The communication between tasks of a parallel application is an important characteristic to consider when mapping tasks to computing cores due to possible differences in communication performance. Within a machine, performance differences are introduced by the memory hierarchy, in which cache memories can be shared by groups of cores and intra-chip interconnections are faster than inter-chip interconnections. In cluster and grid systems, the network imposes an additional communication latency. By mapping tasks that communicate to cores nearby on the memory hierarchy, or to the same nodes in clusters or grids, the communication of parallel applications is optimized, leading to increased performance and energy efficiency. In the task mapping context, one of the most important aspects to be considered is the mapping algorithm, as it determines the improvements that can be achieved.
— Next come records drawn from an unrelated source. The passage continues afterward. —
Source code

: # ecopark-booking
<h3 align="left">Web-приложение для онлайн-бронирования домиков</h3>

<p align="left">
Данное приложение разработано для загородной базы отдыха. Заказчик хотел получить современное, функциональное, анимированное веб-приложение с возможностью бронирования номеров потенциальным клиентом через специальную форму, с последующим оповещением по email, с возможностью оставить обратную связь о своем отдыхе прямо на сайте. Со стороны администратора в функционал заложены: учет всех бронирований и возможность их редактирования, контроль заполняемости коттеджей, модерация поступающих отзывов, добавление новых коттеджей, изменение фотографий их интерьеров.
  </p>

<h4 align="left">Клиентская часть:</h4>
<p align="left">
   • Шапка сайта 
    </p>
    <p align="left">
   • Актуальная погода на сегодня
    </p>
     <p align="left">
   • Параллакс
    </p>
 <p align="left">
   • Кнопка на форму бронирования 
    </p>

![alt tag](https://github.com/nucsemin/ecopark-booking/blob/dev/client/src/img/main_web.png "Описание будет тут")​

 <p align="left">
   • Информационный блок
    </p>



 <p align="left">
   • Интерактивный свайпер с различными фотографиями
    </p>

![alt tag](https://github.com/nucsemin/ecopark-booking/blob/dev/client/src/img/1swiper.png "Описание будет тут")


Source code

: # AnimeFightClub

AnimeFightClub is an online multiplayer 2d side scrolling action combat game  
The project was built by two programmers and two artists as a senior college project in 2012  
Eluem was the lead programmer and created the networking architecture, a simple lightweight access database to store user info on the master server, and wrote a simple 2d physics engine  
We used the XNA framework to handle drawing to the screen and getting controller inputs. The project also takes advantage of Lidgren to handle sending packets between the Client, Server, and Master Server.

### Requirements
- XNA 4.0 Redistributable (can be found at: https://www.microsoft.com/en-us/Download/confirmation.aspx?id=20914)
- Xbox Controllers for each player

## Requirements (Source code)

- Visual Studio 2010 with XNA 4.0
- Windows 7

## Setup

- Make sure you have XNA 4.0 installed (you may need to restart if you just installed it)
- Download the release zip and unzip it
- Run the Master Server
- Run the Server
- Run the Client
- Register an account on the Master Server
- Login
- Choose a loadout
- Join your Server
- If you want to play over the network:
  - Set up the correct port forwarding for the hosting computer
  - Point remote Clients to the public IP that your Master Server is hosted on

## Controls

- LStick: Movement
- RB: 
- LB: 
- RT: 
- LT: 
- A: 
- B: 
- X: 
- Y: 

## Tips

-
Since the problem of finding the best mapping is NP-Hard, heuristics must be employed to find an approximate solution in feasible time. In this paper, we present Eager Map, a new algorithm to perform communication-based mapping that is based on a greedy grouping strategy applied hierarchically. Experimental evaluation indicates that the execution time of our algorithm is 10 times faster than the state-of-the-art, and presents higher performance improvements. Due to its low execution time and high stability, Eager Map is also suitable for online task mapping, where tasks are migrated during execution.